HEADLINES : Pennsylvania
Steep cuts, no tax hikes in Corbett's $27.1B budget
HARRISBURG - Gov. Corbett is proposing a $27.13 billion budget that again sticks to his campaign pledge not to raise taxes, but calls for steep cuts to higher education and mostly level funding for public schools and services for the state's poor and disabled.
The Republican governor's proposed spending plan for the fiscal year beginning in July is just a fraction leaner than this year's original $27.16 billion budget - less than a tenth of a percentage point.
"Today I bring before you a budget grounded in difficult realities but framed in the optimism that we are solving our problems," Corbett said in an address to the General Assembly. "Once again, revenues do not match mandated, escalating costs. That means we must continue the course bravely charted by this assembly in the year just passed."
Higher education appears to be taking the biggest hit, with funding being axed for three of the four state-related universities. Temple University's subsidy would be $98 million, down from nearly $140 million this fiscal year, or a 30 percent decrease; Penn State's funding would dwindle to $163 million from $227 million, a 28 percent decrease; and the University of Pittsburgh, from $136 million to $95 million, a 30 percent decrease.
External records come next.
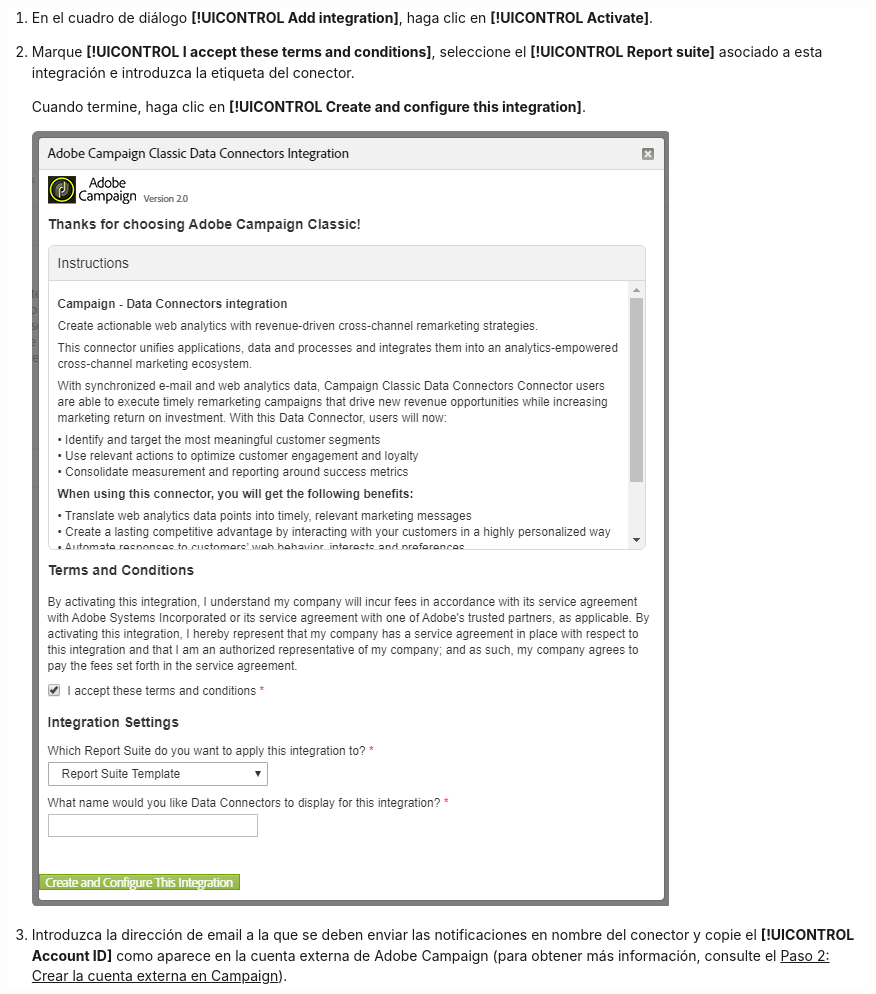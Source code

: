 1. En el cuadro de diálogo **[!UICONTROL Add integration]**, haga clic en **[!UICONTROL Activate]**.
1. Marque **[!UICONTROL I accept these terms and conditions]**, seleccione el **[!UICONTROL Report suite]** asociado a esta integración e introduzca la etiqueta del conector.

   Cuando termine, haga clic en **[!UICONTROL Create and configure this integration]**.

   ![](assets/adobe_genesis_install_015.png)

1. Introduzca la dirección de email a la que se deben enviar las notificaciones en nombre del conector y copie el **[!UICONTROL Account ID]** como aparece en la cuenta externa de Adobe Campaign (para obtener más información, consulte el [Paso 2: Crear la cuenta externa en Campaign](#step-2--create-the-external-account-in-campaign)).
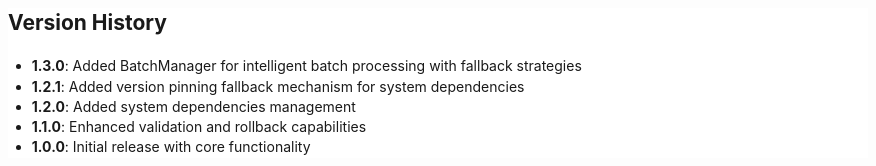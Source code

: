 ## Version History

- **1.3.0**: Added BatchManager for intelligent batch processing with fallback strategies
- **1.2.1**: Added version pinning fallback mechanism for system dependencies
- **1.2.0**: Added system dependencies management
- **1.1.0**: Enhanced validation and rollback capabilities  
- **1.0.0**: Initial release with core functionality 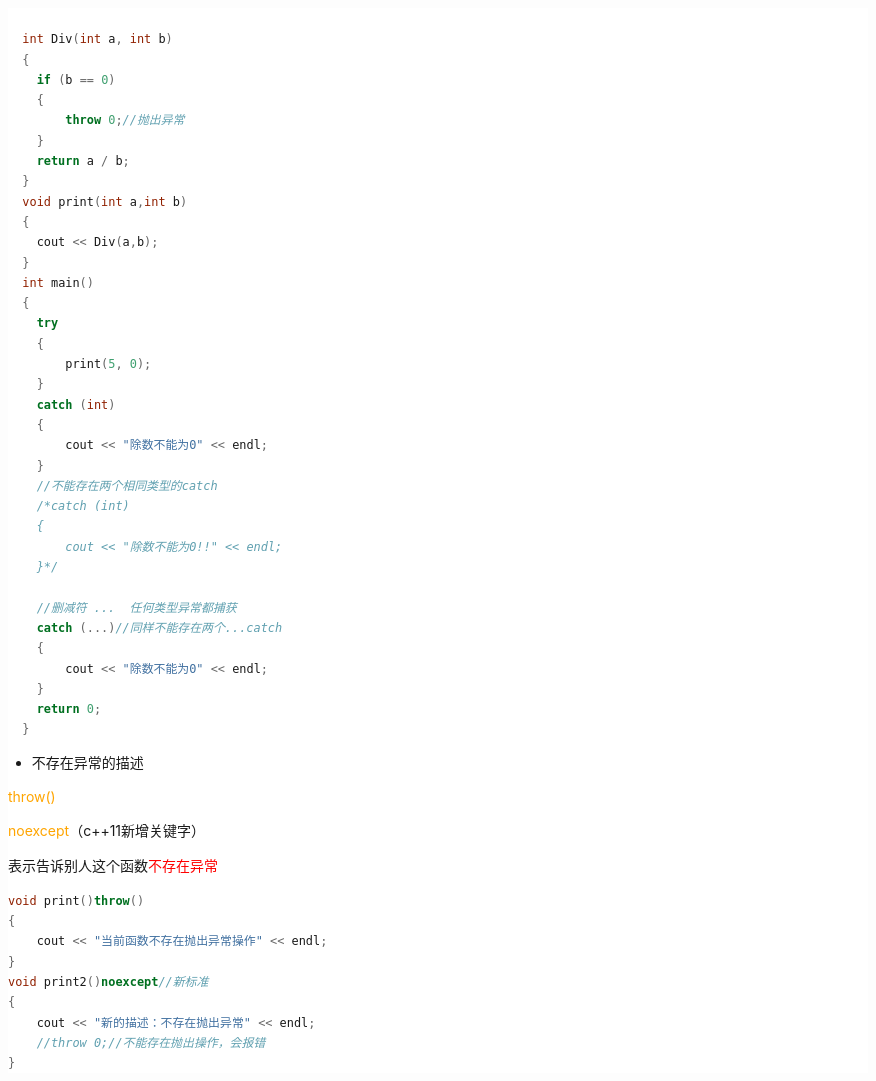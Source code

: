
 ```cpp
   
  int Div(int a, int b)
  {
  	if (b == 0)
  	{
  		throw 0;//抛出异常
  	}
  	return a / b;
  }
  void print(int a,int b)
  {
  	cout << Div(a,b);
  }
  int main()
  {
  	try
  	{
  		print(5, 0);
  	}
  	catch (int)
  	{
  		cout << "除数不能为0" << endl;
  	}
  	//不能存在两个相同类型的catch
  	/*catch (int)
  	{
  		cout << "除数不能为0!!" << endl;
  	}*/
   
  	//删减符 ...  任何类型异常都捕获
  	catch (...)//同样不能存在两个...catch
  	{
  		cout << "除数不能为0" << endl;
  	}
  	return 0;
  }
  ```
  

- 不存在异常的描述

<font color='orange'>throw()</font>

<font color='orange'>noexcept</font>（c++11新增关键字）

表示告诉别人这个函数<font color='red'>不存在异常</font>

```cpp
void print()throw()
{
	cout << "当前函数不存在抛出异常操作" << endl;
}
void print2()noexcept//新标准
{
	cout << "新的描述：不存在抛出异常" << endl;
	//throw 0;//不能存在抛出操作，会报错
}
```

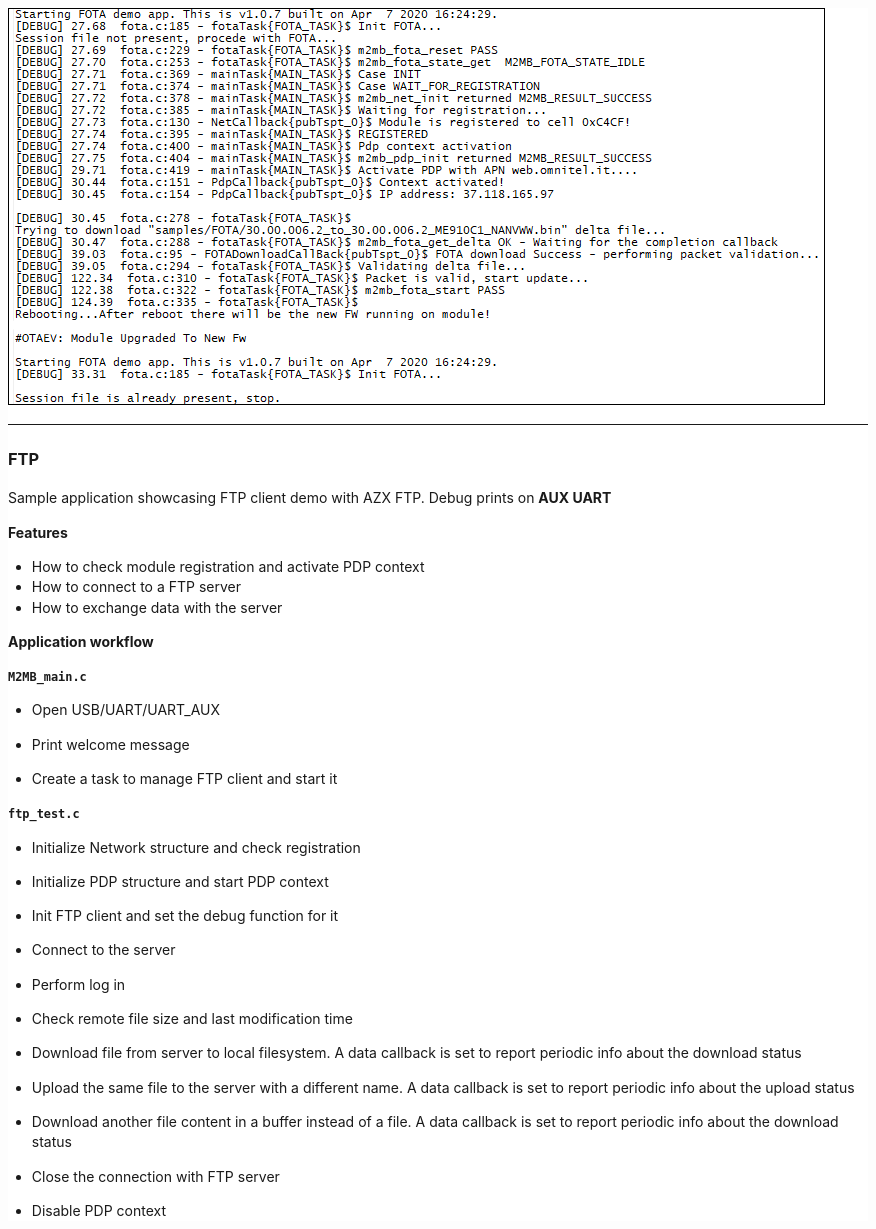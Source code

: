 


![](pictures/samples/fota_bordered.png)

---------------------



### FTP

Sample application showcasing FTP client demo with AZX FTP. Debug prints on **AUX UART**


**Features**


- How to check module registration and activate PDP context
- How to connect to a FTP server 
- How to exchange data with the server


**Application workflow**

**`M2MB_main.c`**

- Open USB/UART/UART_AUX

- Print welcome message

- Create a task to manage FTP client and start it


**`ftp_test.c`**

- Initialize Network structure and check registration

- Initialize PDP structure and start PDP context

- Init FTP client and set the debug function for it
- Connect to the server
- Perform log in
- Check remote file size and last modification time
- Download file from server to local filesystem. A data callback is set to report periodic info about the download status
- Upload the same file to the server with a different name. A data callback is set to report periodic info about the upload status
- Download another file content in a buffer instead of a file. A data callback is set to report periodic info about the download status
- Close the connection with FTP server
- Disable PDP context
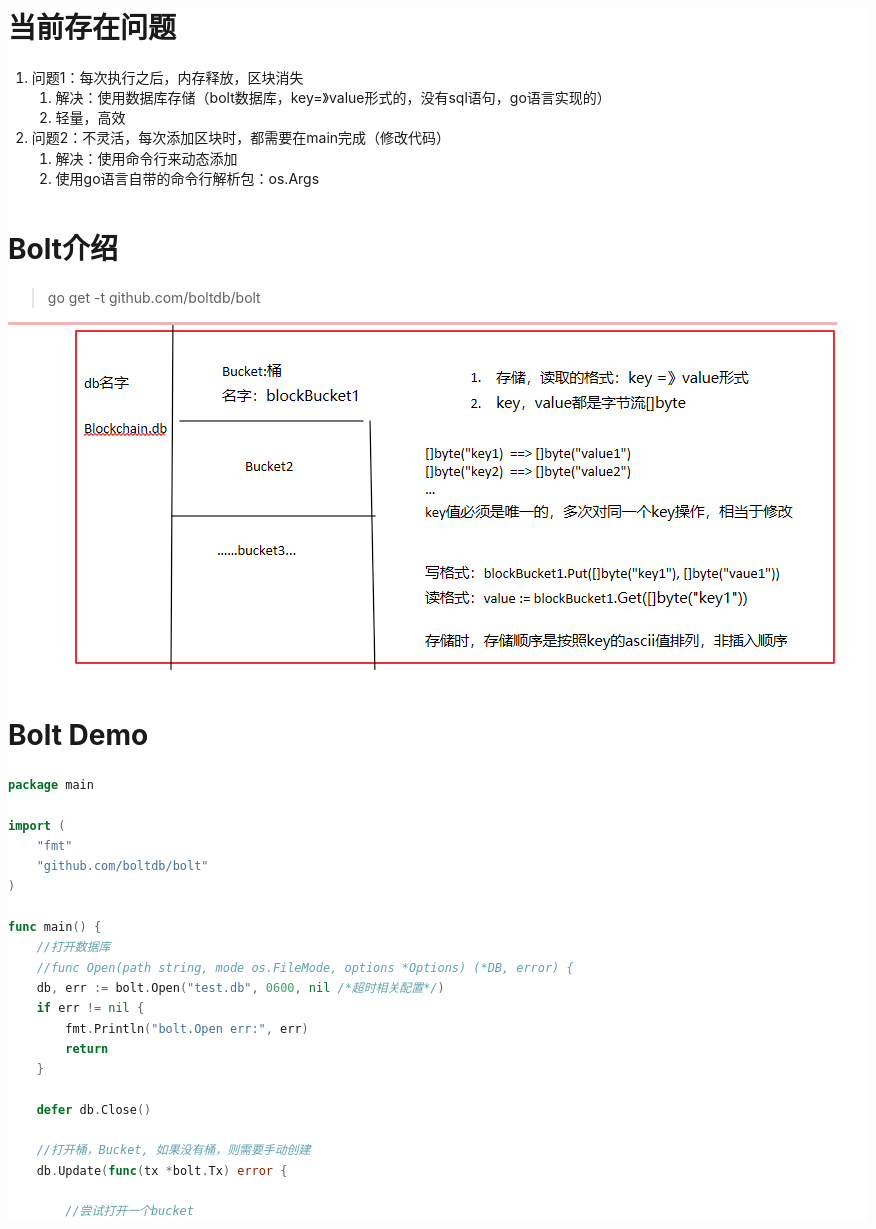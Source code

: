 # 当前存在问题

1. 问题1：每次执行之后，内存释放，区块消失
   1. 解决：使用数据库存储（bolt数据库，key=》value形式的，没有sql语句，go语言实现的）
   2. 轻量，高效
2. 问题2：不灵活，每次添加区块时，都需要在main完成（修改代码）
   1. 解决：使用命令行来动态添加
   2. 使用go语言自带的命令行解析包：os.Args



# Bolt介绍

>  go get -t github.com/boltdb/bolt



![1572401689455](assets/1572401689455.png)



# Bolt Demo

```go
package main

import (
	"fmt"
	"github.com/boltdb/bolt"
)

func main() {
	//打开数据库
	//func Open(path string, mode os.FileMode, options *Options) (*DB, error) {
	db, err := bolt.Open("test.db", 0600, nil /*超时相关配置*/)
	if err != nil {
		fmt.Println("bolt.Open err:", err)
		return
	}

	defer db.Close()

	//打开桶，Bucket, 如果没有桶，则需要手动创建
	db.Update(func(tx *bolt.Tx) error {

		//尝试打开一个bucket
```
Funding for Lincoln University would remain at this year's $11.1 million level.
The 14 universities in the Pennsylvania State System of Higher Education, including West Chester and Cheyney, would see their funding cut from $412 million to $330 million, a 20 percent decrease.
Also being slashed are many programs that fall under the state Department of Agriculture, including research and education initiatives and grants for state fairs and other expositions.
Basic education funding for K-12 will receive a slight bump, from $5.3 billion this fiscal year to $5.4 billion. But those numbers don't tell the whole education story: there would be cuts to pre-K and Head Start funding.